Signaling by MSC & Exosomes (secretome and extracellular vesicles)
The regenerative impact of mesenchymal stem cells isn’t solely dependent on their ability to turn into different cell types or replace injured tissues. It’s also influenced by their secretome, which operates through paracrine mechanisms. (5)
The MSC secretome constitutes a collection of bioactive elements released into the body, including cytokines, growth factors, extracellular vesicles, neurotrophins, soluble proteins, lipids, and nucleic acids. (5)
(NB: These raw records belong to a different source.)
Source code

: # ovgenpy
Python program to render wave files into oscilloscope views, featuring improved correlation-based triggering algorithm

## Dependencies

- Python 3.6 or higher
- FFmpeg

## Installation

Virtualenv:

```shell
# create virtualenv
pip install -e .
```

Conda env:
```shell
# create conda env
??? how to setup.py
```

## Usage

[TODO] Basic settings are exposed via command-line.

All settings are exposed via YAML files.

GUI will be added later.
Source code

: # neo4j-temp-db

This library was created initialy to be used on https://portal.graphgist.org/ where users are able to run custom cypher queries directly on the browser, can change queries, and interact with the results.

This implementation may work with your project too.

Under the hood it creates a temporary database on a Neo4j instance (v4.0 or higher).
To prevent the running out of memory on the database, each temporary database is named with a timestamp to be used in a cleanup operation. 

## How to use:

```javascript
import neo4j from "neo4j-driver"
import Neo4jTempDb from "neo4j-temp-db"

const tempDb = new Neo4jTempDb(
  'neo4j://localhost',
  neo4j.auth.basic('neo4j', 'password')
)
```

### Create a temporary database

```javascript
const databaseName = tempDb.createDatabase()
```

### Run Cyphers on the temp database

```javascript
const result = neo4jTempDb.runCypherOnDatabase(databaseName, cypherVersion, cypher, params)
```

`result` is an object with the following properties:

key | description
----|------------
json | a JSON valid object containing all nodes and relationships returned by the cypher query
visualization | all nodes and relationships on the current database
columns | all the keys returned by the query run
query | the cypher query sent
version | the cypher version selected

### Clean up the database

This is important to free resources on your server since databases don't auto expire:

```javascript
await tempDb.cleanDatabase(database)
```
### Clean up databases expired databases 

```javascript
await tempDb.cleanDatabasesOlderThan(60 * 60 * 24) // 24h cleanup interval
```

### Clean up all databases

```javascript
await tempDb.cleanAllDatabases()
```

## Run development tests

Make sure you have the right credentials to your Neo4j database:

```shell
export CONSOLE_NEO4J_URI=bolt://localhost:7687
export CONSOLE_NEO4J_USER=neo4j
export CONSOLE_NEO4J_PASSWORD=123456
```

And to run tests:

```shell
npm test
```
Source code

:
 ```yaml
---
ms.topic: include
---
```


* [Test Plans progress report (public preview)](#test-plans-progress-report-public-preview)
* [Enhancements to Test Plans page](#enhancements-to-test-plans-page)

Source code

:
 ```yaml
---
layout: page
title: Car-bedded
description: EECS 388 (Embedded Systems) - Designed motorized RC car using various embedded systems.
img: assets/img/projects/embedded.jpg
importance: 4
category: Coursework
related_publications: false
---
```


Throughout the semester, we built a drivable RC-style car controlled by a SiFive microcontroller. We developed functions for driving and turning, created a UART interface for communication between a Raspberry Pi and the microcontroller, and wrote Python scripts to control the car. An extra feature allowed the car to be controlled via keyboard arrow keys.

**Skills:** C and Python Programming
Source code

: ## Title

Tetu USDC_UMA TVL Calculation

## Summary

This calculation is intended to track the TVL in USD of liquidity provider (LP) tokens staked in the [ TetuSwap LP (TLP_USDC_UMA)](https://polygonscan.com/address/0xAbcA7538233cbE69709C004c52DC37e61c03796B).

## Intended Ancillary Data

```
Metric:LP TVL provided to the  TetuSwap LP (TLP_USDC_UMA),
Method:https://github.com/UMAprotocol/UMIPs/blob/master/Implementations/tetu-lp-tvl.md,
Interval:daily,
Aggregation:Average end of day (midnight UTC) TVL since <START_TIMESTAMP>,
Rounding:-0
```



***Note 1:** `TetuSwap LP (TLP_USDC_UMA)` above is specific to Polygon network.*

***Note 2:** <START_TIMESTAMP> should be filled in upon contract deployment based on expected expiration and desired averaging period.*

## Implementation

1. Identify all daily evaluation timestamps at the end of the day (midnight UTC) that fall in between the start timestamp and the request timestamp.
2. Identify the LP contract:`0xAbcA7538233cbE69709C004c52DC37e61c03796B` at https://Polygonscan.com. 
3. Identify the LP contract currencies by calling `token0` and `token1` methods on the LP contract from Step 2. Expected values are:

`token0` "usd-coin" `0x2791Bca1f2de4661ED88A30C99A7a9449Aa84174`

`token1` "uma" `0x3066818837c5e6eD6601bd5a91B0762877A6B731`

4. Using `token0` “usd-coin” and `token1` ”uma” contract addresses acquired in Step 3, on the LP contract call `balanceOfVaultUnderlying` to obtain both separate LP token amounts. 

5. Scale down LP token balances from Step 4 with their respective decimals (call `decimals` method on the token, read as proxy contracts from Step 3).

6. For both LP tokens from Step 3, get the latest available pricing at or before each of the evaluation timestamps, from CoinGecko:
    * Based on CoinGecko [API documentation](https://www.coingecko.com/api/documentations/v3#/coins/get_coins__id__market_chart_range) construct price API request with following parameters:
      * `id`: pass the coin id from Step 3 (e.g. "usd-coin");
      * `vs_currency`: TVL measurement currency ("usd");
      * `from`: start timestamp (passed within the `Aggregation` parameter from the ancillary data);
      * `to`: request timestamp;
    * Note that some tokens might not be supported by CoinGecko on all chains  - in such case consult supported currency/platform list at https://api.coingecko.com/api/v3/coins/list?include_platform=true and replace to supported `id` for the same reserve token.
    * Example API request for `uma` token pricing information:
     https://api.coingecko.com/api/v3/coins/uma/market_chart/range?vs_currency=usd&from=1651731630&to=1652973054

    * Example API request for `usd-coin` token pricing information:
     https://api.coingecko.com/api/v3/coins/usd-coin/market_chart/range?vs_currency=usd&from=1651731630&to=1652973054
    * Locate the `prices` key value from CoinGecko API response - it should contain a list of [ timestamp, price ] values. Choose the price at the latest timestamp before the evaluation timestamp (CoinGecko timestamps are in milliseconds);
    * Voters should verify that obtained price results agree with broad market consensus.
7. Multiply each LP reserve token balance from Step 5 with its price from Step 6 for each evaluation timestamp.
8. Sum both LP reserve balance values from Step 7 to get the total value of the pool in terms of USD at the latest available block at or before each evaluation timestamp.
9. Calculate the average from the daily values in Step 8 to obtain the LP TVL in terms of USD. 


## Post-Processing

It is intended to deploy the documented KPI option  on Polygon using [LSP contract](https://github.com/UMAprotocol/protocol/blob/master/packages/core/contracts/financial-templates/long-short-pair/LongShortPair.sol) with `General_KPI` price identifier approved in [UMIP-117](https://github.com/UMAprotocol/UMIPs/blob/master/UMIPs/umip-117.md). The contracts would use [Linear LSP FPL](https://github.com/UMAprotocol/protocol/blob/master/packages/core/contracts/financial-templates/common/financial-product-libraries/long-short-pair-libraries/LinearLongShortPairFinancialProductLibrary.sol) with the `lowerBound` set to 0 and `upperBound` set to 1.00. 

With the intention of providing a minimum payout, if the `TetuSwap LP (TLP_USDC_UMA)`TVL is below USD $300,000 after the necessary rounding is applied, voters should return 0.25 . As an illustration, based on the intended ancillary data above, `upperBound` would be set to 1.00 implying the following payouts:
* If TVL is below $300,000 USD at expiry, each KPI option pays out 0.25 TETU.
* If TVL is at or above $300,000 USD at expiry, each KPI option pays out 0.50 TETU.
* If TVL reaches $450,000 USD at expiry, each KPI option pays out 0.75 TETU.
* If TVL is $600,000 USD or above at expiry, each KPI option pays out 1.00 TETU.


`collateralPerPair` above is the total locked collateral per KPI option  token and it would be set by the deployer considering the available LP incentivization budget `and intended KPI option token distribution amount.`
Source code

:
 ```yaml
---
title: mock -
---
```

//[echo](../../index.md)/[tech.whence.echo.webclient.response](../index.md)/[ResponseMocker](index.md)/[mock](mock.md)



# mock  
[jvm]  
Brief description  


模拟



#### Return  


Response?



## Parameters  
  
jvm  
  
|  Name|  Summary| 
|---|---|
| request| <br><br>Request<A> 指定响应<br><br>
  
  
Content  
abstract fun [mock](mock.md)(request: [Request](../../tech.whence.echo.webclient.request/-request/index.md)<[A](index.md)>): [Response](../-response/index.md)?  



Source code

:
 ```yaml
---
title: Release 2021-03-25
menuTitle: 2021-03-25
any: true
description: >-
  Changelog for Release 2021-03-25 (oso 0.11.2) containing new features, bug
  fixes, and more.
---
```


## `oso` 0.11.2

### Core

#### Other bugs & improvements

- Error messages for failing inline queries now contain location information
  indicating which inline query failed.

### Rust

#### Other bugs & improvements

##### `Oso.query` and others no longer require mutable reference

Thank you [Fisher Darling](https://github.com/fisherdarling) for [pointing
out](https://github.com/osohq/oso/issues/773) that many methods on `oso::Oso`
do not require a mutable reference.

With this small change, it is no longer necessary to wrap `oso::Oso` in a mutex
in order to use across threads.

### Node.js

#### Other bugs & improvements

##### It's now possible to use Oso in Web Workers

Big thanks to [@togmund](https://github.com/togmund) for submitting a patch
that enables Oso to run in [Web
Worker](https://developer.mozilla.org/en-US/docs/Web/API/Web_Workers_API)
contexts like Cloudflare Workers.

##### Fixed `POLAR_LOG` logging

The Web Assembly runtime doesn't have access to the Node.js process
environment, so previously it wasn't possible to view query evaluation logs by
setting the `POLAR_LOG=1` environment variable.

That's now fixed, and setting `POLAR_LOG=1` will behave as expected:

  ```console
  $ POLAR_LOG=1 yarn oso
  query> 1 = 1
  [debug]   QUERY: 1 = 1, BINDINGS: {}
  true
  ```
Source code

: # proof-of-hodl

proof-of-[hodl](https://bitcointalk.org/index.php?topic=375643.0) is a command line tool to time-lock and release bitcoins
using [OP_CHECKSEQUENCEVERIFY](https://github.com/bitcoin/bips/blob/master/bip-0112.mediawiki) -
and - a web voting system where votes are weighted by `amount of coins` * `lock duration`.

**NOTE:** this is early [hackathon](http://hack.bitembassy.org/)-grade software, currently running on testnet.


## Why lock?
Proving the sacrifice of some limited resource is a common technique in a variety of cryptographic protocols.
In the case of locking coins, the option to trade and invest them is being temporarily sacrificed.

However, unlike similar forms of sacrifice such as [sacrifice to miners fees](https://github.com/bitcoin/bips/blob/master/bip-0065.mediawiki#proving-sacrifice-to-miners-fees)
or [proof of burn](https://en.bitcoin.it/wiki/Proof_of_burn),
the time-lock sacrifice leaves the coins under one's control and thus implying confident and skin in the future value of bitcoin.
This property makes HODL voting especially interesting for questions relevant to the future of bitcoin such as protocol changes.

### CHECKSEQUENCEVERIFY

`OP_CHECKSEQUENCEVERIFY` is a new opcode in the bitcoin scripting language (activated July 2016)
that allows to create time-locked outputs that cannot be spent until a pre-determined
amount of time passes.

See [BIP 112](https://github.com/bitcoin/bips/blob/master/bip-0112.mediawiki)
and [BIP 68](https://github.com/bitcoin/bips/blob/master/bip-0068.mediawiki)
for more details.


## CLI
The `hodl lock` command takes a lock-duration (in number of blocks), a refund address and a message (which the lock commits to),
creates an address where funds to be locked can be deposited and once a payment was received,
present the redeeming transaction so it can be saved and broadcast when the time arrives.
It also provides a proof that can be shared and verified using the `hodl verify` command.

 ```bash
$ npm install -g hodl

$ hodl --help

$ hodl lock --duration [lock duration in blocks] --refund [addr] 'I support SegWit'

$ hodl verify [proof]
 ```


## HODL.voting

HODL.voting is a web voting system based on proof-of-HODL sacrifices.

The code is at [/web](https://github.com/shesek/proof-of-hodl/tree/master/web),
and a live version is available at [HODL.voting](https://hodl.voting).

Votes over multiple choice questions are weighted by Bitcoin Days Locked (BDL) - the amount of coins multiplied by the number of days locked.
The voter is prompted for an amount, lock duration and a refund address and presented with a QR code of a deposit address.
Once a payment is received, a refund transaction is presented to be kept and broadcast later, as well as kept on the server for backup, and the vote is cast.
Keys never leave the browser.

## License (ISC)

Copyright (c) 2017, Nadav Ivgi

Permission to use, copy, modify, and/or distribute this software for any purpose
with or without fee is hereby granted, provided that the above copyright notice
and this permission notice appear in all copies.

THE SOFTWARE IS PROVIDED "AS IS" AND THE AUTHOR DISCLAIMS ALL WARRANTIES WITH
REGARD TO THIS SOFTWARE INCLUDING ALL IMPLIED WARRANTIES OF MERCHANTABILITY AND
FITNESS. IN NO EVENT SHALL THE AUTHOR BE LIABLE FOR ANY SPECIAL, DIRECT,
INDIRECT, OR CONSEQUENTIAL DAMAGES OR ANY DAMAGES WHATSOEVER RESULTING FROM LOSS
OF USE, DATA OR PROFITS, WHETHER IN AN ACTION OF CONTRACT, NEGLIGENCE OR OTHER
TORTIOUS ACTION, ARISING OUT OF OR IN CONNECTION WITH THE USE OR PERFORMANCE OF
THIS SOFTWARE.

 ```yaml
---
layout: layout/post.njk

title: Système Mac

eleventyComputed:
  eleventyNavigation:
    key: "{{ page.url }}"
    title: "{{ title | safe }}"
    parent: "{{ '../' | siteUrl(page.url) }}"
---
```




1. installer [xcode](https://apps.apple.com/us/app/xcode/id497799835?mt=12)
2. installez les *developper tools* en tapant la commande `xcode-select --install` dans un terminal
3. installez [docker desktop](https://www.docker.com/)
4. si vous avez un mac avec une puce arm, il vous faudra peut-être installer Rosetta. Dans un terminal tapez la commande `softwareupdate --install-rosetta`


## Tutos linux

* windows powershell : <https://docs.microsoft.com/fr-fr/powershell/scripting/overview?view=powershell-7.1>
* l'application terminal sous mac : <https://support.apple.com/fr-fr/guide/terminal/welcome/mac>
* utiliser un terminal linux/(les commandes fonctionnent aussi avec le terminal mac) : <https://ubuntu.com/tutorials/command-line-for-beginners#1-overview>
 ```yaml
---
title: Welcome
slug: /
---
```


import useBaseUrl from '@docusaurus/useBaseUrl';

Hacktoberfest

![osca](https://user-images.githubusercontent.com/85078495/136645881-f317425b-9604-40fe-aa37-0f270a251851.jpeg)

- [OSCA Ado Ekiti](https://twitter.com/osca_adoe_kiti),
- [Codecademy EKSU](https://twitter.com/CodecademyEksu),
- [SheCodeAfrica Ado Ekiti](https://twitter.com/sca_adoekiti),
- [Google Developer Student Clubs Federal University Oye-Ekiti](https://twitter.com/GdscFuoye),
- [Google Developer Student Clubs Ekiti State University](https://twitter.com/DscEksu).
These secreted elements play crucial roles in regulating various bodily processes, gaining attention as potential biomarkers and therapeutic targets for diseases. (10)
In a 2016 study by Arutyunyan et al., it was observed that UC-MSCs exhibit heightened secretion of neurotrophic factors like bFGF, nerve growth factor (NGF), neurotrophin 3 (NT3), neurotrophin 4 (NT4), and glial-derived neurotrophic factor (GDNF) compared to bone marrow-derived (BM-MSCs) and adipose tissue-derived (AT-MSCs). (15)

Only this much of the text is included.